Dark and muddy in Slovakia
The most violent storm to hit New York in more than a hundred years. A marathon cancelled less than 40 hours prior to its start. A vindication of sorts in the form of an alternative race at 7 am on marathon day. Fantastic breakfasts, lunches (here’s looking at you, Michelin-star-awarded Breslin) and dinners. Wonderful strolls through Central Park and soothing visits to the Metropolitan and Guggenheim. Absolutely awesome parties at New York’s hippest (we were told so!) and most exclusive (well, obviously not, since they let us in) clubs (the VIP-lounge at the rooftop of Meatpacking District’s the Standard vs. simply, the Box). Morning runs along East River, across Williamsburg Bridge and back across a beautiful Brooklyn Bridge. Presidential election-night-bonanza. Shopping ’til we literally dropped. Renting an SUV and playing really loud and offensive rap with our windows down. Driving through a New Jersey snowstorm. Admiring the High Line. Haggling with cheap antique dealers. And finally a champagne luncheon with our family.
I think that about covers an absolutely incredible trip to New York. I sincerely hope all of us are healthy enough and willing to go through the training for another go at the marathon next year.
So how should one relax after such a trip? Well, take another week off, of course! I flew on an impromptu visit to my family in Slovakia a couple of days ago, planning to relax a bit and sit and write a bit for work. Maybe even cut back on the wine and beer that had been administered quite liberally in NY and most definitely work on adding some salad to my diet, preferably cutting back on all the meat and carbs we’d been stuffing ourselves with for the last ten days.
My relatives, though, were having none of it! If you ever visit my family down in Slovakia, let me make one thing perfectly clear. The word “No” and any variants thereof (“No, thank you.”, “I’m full.”, “It really was delicious, but I couldn’t swallow another bite.”, “I can’t have a glass, ’cause I’m driving home.”, I’m a recovering alcoholic.”, “I’ve taken a vow not to touch a drop of wine.”). It’s like throwing pebbles at an avalanche, expecting it to abruptly stop rumbling towards you, shrug and calmly turn around, and finally head back up the mountain again. It simply doesn’t happen. Now, before any of you readers start calling the Social Services or lament the general state of sobriety in my family, let me quickly point out that it’s just the way things work down here. Slovaks – indeed, most Eastern Europeans – are generous to a fault, and love to lavish you with the absolutely best their house has to offer, even if food is coming out of your ears. Maybe you think I’m exaggerating.

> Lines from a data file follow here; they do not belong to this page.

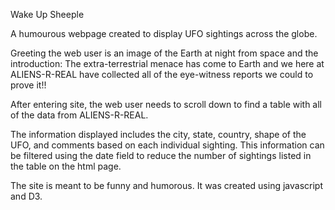 Wake Up Sheeple

A humourous webpage created to display UFO sightings across the globe. 

Greeting the web user is an image of the Earth at night from space and the introduction:
The extra-terrestrial menace has come to Earth and we here at ALIENS-R-REAL have collected all of the eye-witness reports we could to prove it!!

After entering site, the web user needs to scroll down to find a table with all of the data from ALIENS-R-REAL.

The information displayed includes the city, state, country, shape of the UFO, and comments based on each individual sighting.  This information can be filtered using the date field to reduce the number of sightings listed in the table on the html page. 

The site is meant to be funny and humorous.  It was created using javascript and D3.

And maybe you’ve visited yourself. This week has not been an exception. I’m really looking forward to lunch at my aunt Dana’s tomorrow, but I really should have fasted for a week beforehand. She serves the most delicious food this side of the Alps and I always go into a food coma for three days after having been a guest at her house…

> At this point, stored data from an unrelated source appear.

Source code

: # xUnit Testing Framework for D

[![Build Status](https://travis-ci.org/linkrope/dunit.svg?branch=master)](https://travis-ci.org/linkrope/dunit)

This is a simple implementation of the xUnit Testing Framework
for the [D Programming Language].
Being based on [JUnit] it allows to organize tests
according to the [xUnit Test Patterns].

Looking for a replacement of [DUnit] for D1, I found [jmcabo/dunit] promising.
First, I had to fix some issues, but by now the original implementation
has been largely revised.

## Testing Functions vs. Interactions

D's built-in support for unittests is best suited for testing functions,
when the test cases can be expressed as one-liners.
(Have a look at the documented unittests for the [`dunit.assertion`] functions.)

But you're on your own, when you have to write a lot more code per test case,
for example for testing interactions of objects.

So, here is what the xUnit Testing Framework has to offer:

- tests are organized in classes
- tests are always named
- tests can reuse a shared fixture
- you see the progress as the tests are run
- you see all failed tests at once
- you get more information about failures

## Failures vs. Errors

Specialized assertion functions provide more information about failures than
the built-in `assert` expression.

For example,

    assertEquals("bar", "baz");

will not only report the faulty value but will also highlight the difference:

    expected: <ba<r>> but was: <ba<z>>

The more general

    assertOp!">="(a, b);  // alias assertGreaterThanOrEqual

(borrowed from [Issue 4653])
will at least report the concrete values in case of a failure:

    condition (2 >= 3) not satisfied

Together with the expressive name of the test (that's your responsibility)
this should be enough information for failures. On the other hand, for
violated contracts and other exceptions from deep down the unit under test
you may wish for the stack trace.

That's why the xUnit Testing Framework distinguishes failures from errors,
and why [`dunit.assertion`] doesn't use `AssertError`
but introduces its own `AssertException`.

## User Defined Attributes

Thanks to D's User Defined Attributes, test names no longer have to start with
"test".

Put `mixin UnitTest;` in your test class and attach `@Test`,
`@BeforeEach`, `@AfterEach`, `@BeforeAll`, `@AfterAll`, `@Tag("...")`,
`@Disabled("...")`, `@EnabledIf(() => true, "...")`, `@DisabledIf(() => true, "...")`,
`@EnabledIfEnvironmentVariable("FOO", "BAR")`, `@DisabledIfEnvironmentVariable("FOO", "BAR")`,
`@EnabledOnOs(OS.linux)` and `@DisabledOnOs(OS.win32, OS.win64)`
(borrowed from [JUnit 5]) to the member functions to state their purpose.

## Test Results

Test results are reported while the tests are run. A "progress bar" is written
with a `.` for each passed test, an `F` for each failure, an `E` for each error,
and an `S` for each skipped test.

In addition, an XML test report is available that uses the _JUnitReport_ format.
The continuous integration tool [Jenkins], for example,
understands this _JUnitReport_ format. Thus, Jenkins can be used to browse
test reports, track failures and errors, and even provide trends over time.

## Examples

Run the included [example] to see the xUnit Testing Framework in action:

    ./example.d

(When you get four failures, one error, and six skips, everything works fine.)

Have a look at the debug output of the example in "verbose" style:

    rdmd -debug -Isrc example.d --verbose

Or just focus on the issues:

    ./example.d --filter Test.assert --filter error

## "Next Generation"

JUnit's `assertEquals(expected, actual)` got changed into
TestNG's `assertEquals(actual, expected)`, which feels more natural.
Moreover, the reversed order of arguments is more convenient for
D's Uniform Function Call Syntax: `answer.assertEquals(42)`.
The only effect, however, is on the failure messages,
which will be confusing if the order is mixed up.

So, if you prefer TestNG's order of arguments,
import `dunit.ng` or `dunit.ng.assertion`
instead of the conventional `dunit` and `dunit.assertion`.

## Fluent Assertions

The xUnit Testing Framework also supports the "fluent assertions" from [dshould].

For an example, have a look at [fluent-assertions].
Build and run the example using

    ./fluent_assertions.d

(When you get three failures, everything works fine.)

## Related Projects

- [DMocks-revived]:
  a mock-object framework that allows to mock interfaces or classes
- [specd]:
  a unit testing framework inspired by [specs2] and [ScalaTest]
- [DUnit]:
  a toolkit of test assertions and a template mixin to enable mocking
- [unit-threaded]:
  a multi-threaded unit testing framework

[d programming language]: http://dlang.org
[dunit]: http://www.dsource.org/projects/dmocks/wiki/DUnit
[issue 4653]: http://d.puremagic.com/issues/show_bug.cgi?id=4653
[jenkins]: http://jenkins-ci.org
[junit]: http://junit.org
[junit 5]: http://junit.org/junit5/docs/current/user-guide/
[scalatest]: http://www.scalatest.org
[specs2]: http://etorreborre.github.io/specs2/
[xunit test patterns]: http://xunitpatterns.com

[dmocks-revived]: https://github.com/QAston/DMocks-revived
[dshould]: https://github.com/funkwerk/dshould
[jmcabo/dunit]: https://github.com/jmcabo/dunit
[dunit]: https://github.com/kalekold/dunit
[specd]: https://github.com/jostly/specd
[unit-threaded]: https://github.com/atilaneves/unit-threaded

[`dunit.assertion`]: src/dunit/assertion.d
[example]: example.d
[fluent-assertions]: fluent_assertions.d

Time to take action! Both Jakob and I have been really lazy the last couple of weeks. The week leading up to the marathon was, naturally enough, quite easy on the legs. But since the cancellation, we really haven’t had the discipline to train properly, and have instead indulged in all (well, obviously not ALL) of the vices of The City That Never Sleeps. Apart from the Aid marathon and our Brooklyn Loop, not much has been accomplished during these last ten days. My new life started yesterday with a quick and paced hour of running around a pond in grandma’s little village. 12,4k is not that bad, considering my lengthy abstintence. Followed it up with a muddy and dark run late this afternoon at another village where my other grandmother lives. Awesome run, with loads of stops for pics, as you can see.